Google makes proposals to EU on competition concerns

Jul 02, 2012
Google said Monday it had made proposals to EU regulators who have threatened to impose huge fines unless the Internet search giant allay concerns it has abused its dominant market position.

Google said Monday it had made proposals to EU regulators who have threatened to impose huge fines unless the Internet search giant allays concerns it has abused its dominant market position.

"We have made a proposal to address the four areas the European Commission described as potential concerns," said Google spokesman Al Verney.

The proposals, made in a letter from Google executive chairman Eric Schmidt to EU Competition Commissioner Joaquin Almunia, followed a demand by EU anti-trust officials in May to quickly respond to their concerns.

A Commission spokesman confirmed it had received a letter from Google and anti-trust officials would now analyse the response.

The European Commission launched its antitrust investigation in November 2010, looking into allegations that Google had abused a dominant market position following complaints from rivals.

Almunia said in May that the probe had identified areas of significant concern in Brussels.

They were: "preferential treatment" in the hierarchical presentation of search results; doubts over Google's full respect of copyrights; and "restrictions" written into advertising contracts and the "portability" of advertising across different Internet platforms.

Microsoft-owned Internet portal Ciao was an early complainant and more than a dozen plaintiffs are now attached to the case.

The FairSearch coalition, which includes Microsoft and several airfare comparison websites, said it hoped the letter signals a change by Google.

"We hope the proposals reflect a greater willingness to end Google's anti-competitive behaviour than has its consistent rejection of the concerns that Mr. Almunia identified after collecting evidence for nearly two years," said Thomas Vinje, EU counsel to the FairSearch coalition.

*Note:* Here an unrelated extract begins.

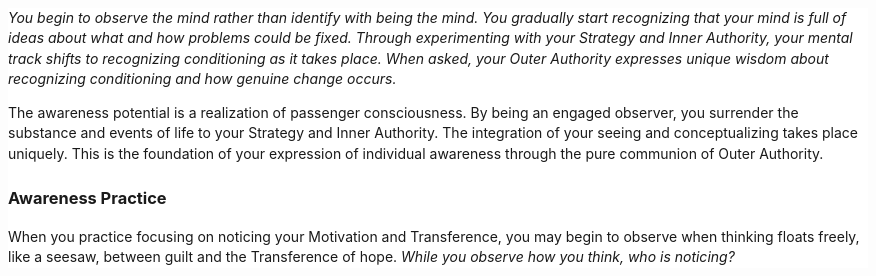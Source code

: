 _You begin to observe the mind rather than identify with being the mind. You gradually start recognizing that your mind is full of ideas about what and how problems could be fixed. Through experimenting with your Strategy and Inner Authority, your mental track shifts to recognizing conditioning as it takes place. When asked, your Outer Authority expresses unique wisdom about recognizing conditioning and how genuine change occurs._

The awareness potential is a realization of passenger consciousness. By being an engaged observer, you surrender the substance and events of life to your Strategy and Inner Authority. The integration of your seeing and conceptualizing takes place uniquely. This is the foundation of your expression of individual awareness through the pure communion of Outer Authority.

### Awareness Practice

When you practice focusing on noticing your Motivation and Transference, you may begin to observe when thinking floats freely, like a seesaw, between guilt and the Transference of hope. _While you observe how you think, who is noticing?_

If satisfied with Google's response, the Commission could close this investigation.

Otherwise it could possibly push forward the case to the next stage with a formal statement of objections.

Fines eventually imposed under this type of probe could reach up to 10 percent of a company's sales -- meaning record EU penalties.

Even if this case is closed it would not end all of Google's troubles with EU competition authorities.

It is also facing complaints from travel websites such as Expedia and concerns about Google's Android mobile phone and tablet operating system.